17.1.07

EN RESUMIDAS CUENTAS: De ratones y pingüinos

La unión entre Dreamwoks y la productora de los geniales Wallace y Gromit, ha dado un fruto de lo más estimulante: Ratónpolis, una cinta que, optando por la animación informática en lugar del estilo habitual y más artesanal de la Aardman, se sumerge bajo la ciudad de Londres para mostrarnos una réplica de la misma, pero en miniatura y construida, con la ayuda de todo tipo de deshechos, por los miles de ratas que habitan las cloacas. Allí, en ese lugar desconocido para él, aparecerá por accidente un ratón doméstico, Roddy. Éste, acostumbrado a ser la lujosa mascota de una niña adinerada del barrio de Kensington, alucinará ante ese nuevo submundo que se abre ante sus ojos y, un tanto a su pesar, deberá enfrentarse a una intriga maquiavélica, urdida por un sapo cruel y resentido con todos los roedores por culpa de un problema personal.

El mítico personaje de James Bond, La Reina de África, En Busca del Arca Perdida y Sólo en Casa son algunas de sus referencias. Al contrario que en otras recientes películas de animación, estos guiños no resultan en nada forzados, ya que tales alusiones son muy sutiles y se integran en la trama sin ningún tipo de estridencias, como ocurre, por ejemplo, con todo el episodio que transcurre en un pequeño barco -propiedad de una rata aventurera-, mientras éste se desplaza por los distintos canales del alcantarillado londinense y que, de manera refinada, se ampara en el clásico de John Huston protagonizado por Humphrey Bogart y Katharine Hepburn.

Un producto de ritmo trepidante, plagado de personajes perfectamente definidos (excelente la rana francesa, Le Frog, a la que en original pone su voz Jean Reno) y con un par de chistes magistrales e ingeniosos: uno hace alusión directa a la familia real británica y, en concreto, a las andadas del príncipe Carlos cuando no era más que un pequeño infante; el otro tiene como protagonista a los efectos masivos que provocan una final de fútbol televisada y de máxima audiencia. Sencillamente, una maravilla de película.

Happy Feet es otro film de animación informática, de coordenadas totalmente distintas a las de Ratónpolis pero de resultados igualmente brillantes. Su responsable es George Miller, ese australiano que, a pesar de haber ido siempre arriesgándose en cada uno de sus nuevos productos, ha demostrado ser un cineasta como la copa de un pino. De la saga Mad Max a la de Babe, el Cerdito Valiente, pasando antes por un título tan melodramático como el excelente Lorenzo’s Oil: El Aceite de la Vida.

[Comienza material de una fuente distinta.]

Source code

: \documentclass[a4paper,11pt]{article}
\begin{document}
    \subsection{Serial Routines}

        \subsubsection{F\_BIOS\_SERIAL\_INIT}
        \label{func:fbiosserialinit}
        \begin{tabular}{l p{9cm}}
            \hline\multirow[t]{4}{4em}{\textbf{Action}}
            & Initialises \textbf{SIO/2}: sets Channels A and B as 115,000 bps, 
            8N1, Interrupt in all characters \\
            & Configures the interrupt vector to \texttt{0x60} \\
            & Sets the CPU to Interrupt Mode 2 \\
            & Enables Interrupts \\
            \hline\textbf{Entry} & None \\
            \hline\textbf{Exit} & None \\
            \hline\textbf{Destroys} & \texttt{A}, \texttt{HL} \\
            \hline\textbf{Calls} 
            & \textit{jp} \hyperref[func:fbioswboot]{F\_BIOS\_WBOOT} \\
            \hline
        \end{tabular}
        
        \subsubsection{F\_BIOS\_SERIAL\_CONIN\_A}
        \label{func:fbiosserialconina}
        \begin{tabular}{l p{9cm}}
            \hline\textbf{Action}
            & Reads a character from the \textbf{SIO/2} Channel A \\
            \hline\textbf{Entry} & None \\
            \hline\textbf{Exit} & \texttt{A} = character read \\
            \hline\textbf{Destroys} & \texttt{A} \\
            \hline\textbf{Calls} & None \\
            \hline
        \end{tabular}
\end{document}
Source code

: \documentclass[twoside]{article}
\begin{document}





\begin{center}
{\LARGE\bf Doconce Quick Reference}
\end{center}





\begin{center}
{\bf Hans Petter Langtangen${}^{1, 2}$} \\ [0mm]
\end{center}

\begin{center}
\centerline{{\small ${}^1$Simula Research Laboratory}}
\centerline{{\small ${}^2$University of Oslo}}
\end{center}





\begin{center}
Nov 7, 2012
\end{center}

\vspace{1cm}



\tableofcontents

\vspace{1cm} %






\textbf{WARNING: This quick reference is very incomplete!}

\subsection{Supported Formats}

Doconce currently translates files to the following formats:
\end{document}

Su nuevo film, protagonizado por el pequeño Mumble -un pingüino marcado por una tara de nacimiento que le desmarca del resto de su especie-, es una clara y cariñosa sátira sobre El Viaje del Emperador, un interesante y oscarizado documental francés que mostraba las peculiares costumbres de los pingüinos y la manera en que estos, a pesar de los peligros de habitar en un marco geográfico hostil, intentan sobrevivir y procrear.

En Happy Feet también hay un largo viaje: el que realiza el danzarín Mumble para descubrir si más allá de su reducido mundo existen otros seres, a los que decide denominar extraterrestres. La historia de un ser incomprendido que, en lugar de cantar a la perfección como el resto de sus compañeros, ha nacido con un don especial: domina el arte del claqué y el baile mejor que el mismísimo Fred Astaire.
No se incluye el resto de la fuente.